Why is Deal Benchmarking Important in the Automotive Sector?
Benchmarking has become a widely acclaimed method for assessing, evaluating, comparing, and improving various processes, performance, prices, and business activities. Companies utilize price benchmarking, supplier benchmarking, and deal benchmarking to ensure they are matching industry standards, staying ahead of competitors, and meeting consumers’ demands and preferences. In the automotive sector finding the right supplier, striking the ideal deal, and developing robust partnerships is necessary to achieve sustainable growth, keep pace with the rapidly evolving market trends, and overcome the rising volume of challenges impacting their business. Deal benchmarking helps companies carefully assess and analyze the quality, value, and sustainability of a potential deal by comparing it with ongoing, past, or industry benchmark deals. This enables data-driven business decisions, stronger negotiation, and sustainable partnerships with mutually beneficial deals. Ensuring that a business deal meets various standards, and compares well with benchmarks requires a comprehensive understanding of the necessary metrics and key performance indicators (KPIs), and a detailed benchmarking system.
What are the Primary Metrics for the Deal Benchmarking Process?
Strategic Alignment: When choosing a business partner, negotiating a contract, or entering a deal, it is crucial to ensure that all involved parties have aligned strategic approaches, and that potential business relationships will be collaborative and supportive. When comparing past deals, and benchmarking potential deals, companies should identify the most effective and supportive strategic approach, business plans, and decision-making methods that help their business grow, and help them achieve their objectives and targets. This is an important metric to account for during the deal benchmarking process as it helps companies compare the deals and partners that would propel their growth, with the most minimized risk of future clashes.

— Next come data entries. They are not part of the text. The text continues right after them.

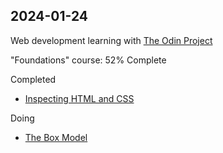 ## 2024-01-24

Web development learning with [The Odin Project](https://www.theodinproject.com/)

"Foundations" course: 52% Complete

Completed
- [Inspecting HTML and CSS](https://www.theodinproject.com/lessons/foundations-inspecting-html-and-css)

Doing
- [The Box Model](https://www.theodinproject.com/lessons/foundations-the-box-model)
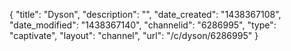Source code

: {
    "title": "Dyson",
    "description": "",
    "date_created": "1438367108",
    "date_modified": "1438367140",
    "channelid": "6286995",
    "type": "captivate",
    "layout": "channel",
    "url": "\/c\/dyson\/6286995"
}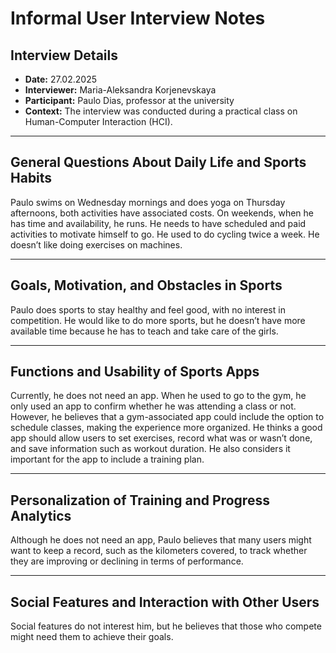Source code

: # Informal User Interview Notes 

## Interview Details 
- **Date:** 27.02.2025
- **Interviewer:** Maria-Aleksandra Korjenevskaya 
- **Participant:** Paulo Dias, professor at the university
- **Context:** The interview was conducted during a practical class on Human-Computer Interaction (HCI).
- --- 
## General Questions About Daily Life and Sports Habits

Paulo swims on Wednesday mornings and does yoga on Thursday afternoons, both activities have associated costs. On weekends, when he has time and availability, he runs. He needs to have scheduled and paid activities to motivate himself to go. He used to do cycling twice a week. He doesn’t like doing exercises on machines.


---- 
## Goals, Motivation, and Obstacles in Sports
Paulo does sports to stay healthy and feel good, with no interest in competition. He would like to do more sports, but he doesn’t have more available time because he has to teach and take care of the girls.

--- 
## Functions and Usability of Sports Apps
Currently, he does not need an app. When he used to go to the gym, he only used an app to confirm whether he was attending a class or not. However, he believes that a gym-associated app could include the option to schedule classes, making the experience more organized. He thinks a good app should allow users to set exercises, record what was or wasn’t done, and save information such as workout duration. He also considers it important for the app to include a training plan.



--- 
## Personalization of Training and Progress Analytics
Although he does not need an app, Paulo believes that many users might want to keep a record, such as the kilometers covered, to track whether they are improving or declining in terms of performance.


--- 
## Social Features and Interaction with Other Users
Social features do not interest him, but he believes that those who compete might need them to achieve their goals.

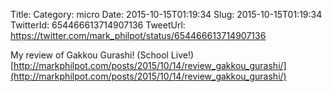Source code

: Title: 
Category: micro
Date: 2015-10-15T01:19:34
Slug: 2015-10-15T01:19:34
TwitterId: 654466613714907136
TweetUrl: https://twitter.com/mark_philpot/status/654466613714907136

My review of Gakkou Gurashi! (School Live!) [http://markphilpot.com/posts/2015/10/14/review_gakkou_gurashi/](http://markphilpot.com/posts/2015/10/14/review_gakkou_gurashi/)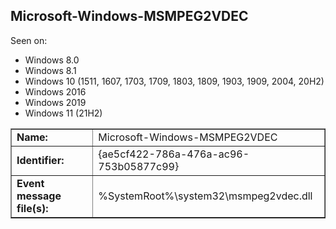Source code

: ## Microsoft-Windows-MSMPEG2VDEC

Seen on:
* Windows 8.0
* Windows 8.1
* Windows 10 (1511, 1607, 1703, 1709, 1803, 1809, 1903, 1909, 2004, 20H2)
* Windows 2016
* Windows 2019
* Windows 11 (21H2)

<table border="1" class="docutils">
  <tbody>
    <tr>
      <td><b>Name:</b></td>
      <td>Microsoft-Windows-MSMPEG2VDEC</td>
    </tr>
    <tr>
      <td><b>Identifier:</b></td>
      <td>{ae5cf422-786a-476a-ac96-753b05877c99}</td>
    </tr>
    <tr>
      <td><b>Event message file(s):</b></td>
      <td>%SystemRoot%\system32\msmpeg2vdec.dll</td>
    </tr>
  </tbody>
</table>

&nbsp;

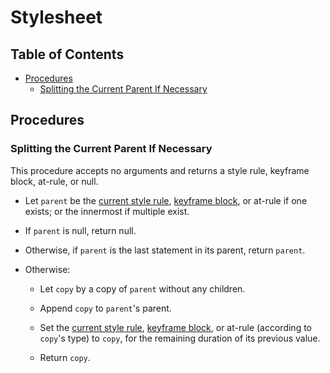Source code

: # Stylesheet

## Table of Contents

* [Procedures](#procedures)
  * [Splitting the Current Parent If Necessary](#splitting-the-current-parent-if-necessary)

## Procedures

### Splitting the Current Parent If Necessary

This procedure accepts no arguments and returns a style rule, keyframe block,
at-rule, or null.

* Let `parent` be the [current style rule], [keyframe block], or at-rule if one
  exists; or the innermost if multiple exist.

  [current style rule]: style-rules.md#current-style-rule
  [keyframe block]: style-rules.md#current-style-rule

* If `parent` is null, return null.

* Otherwise, if `parent` is the last statement in its parent, return `parent`.

* Otherwise:

  * Let `copy` by a copy of `parent` without any children.

  * Append `copy` to `parent`'s parent.

  * Set the [current style rule], [keyframe block], or at-rule (according to
    `copy`'s type) to `copy`, for the remaining duration of its previous value.

  * Return `copy`.
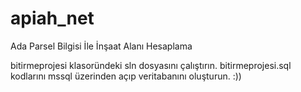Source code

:# apiah_net
Ada Parsel Bilgisi İle İnşaat Alanı Hesaplama

bitirmeprojesi klasoründeki sln dosyasını çalıştırın.
bitirmeprojesi.sql kodlarını mssql üzerinden açıp veritabanını oluşturun.
:))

Cost: Changing market dynamics, evolving trends, developing consumer demands, and other major influencing factors can often cause costs and prices offered in potential deals to differ and fluctuate. However, deal benchmarking allows companies to analyze the process that helps companies and partners determine the ideal price and costs. This includes in-depth insights into the costs incurred by the suppliers or vendors, and prices offered during negotiation. In the automotive industry, raw material prices fluctuate, and costs may increase due to changing government regulations, but having predetermined standards or benchmarks can help companies assess the ideal approach to determining prices, and make a comprehensive comparison between potential partners.
Targets and Goals: Finding the ideal business partner requires a comprehensive understanding of the company’s own business goals, objectives, and targets. Through the deal benchmarking process, companies can compare previous partnerships and deals that helped them grow and succeed, and ensure that potential deals meet the same standard, or are a significant improvement. This metric helps companies substantially short list the number of potential deals or partners due to the complex, detailed, and ethically dependent nature of business targets and goals. It also enables developing clear expectations and standards from potential partners, and minimizes the risk of misunderstandings or lack of coordination between the parties at a later point during the relationship.
Delivery and Quality: The demand for high speed-to-market, unparalleled quality of products and services, and rising competition has led to an increase need for collaborative and supportive suppliers, and business partners that meet industry standards and consumer needs. When choosing the best fit suppliers and ideal deal for their business, organizations must make it a point to compare the quality of products and service being offered by the potential partner. Additionally, ensuring that there will be no delays, unnecessary expenses, or issues after a purchase order is placed is crucial to maintaining a strong and collaborative relationship. During the deal benchmarking process companies must compare potential suppliers’ offerings with that of previous deals and partners.
Communication Systems: Developing and maintaining strong communication guidelines and systems is an uncompromisable term in every deal, and scrutinizing this facet of a partnership is imperative for collaborative success. When choosing the ideal supplier, companies should assess their potential partners’ internal communication systems, and stipulate clear communication guidelines when developing a deal or contract with any party. Utilizing the deal benchmarking process, companies can identify communicative guidelines and systems that helped them achieve their targets previously, and partners that promoted growth for their business, and attempt to find or replicate a similar system with new partners.
Success Story – SpendEdge Advantage
The automotive industry has witnessed significant change in terms of regulatory policies, technological advancements, costs, supply-demand shifts, and consumer preferences. A rising automotive manufacturer sought to help their growing company by replicating their successful deals across their supply chain. The company wanted to develop more strategic partnerships along the same guidelines, expectations, and structure, but was unsure of the ideal approach to developing the required relationships. To successfully achieve these relationships, the company chose to leverage our expertise in deal benchmarking and understand the right approach to developing supplier partnerships and business relationships similar to previously successful deals and dynamics. SpendEdge experts provided the client with comprehensive advice, sustainable strategies, and a detailed understanding of their needs, expectations, and wants from potential partners. The automotive manufacturer successfully established a clear contract management plan, identified their best fit suppliers, and utilized deal benchmarking to create ideal supportive, collaborative, and sustainable partnerships.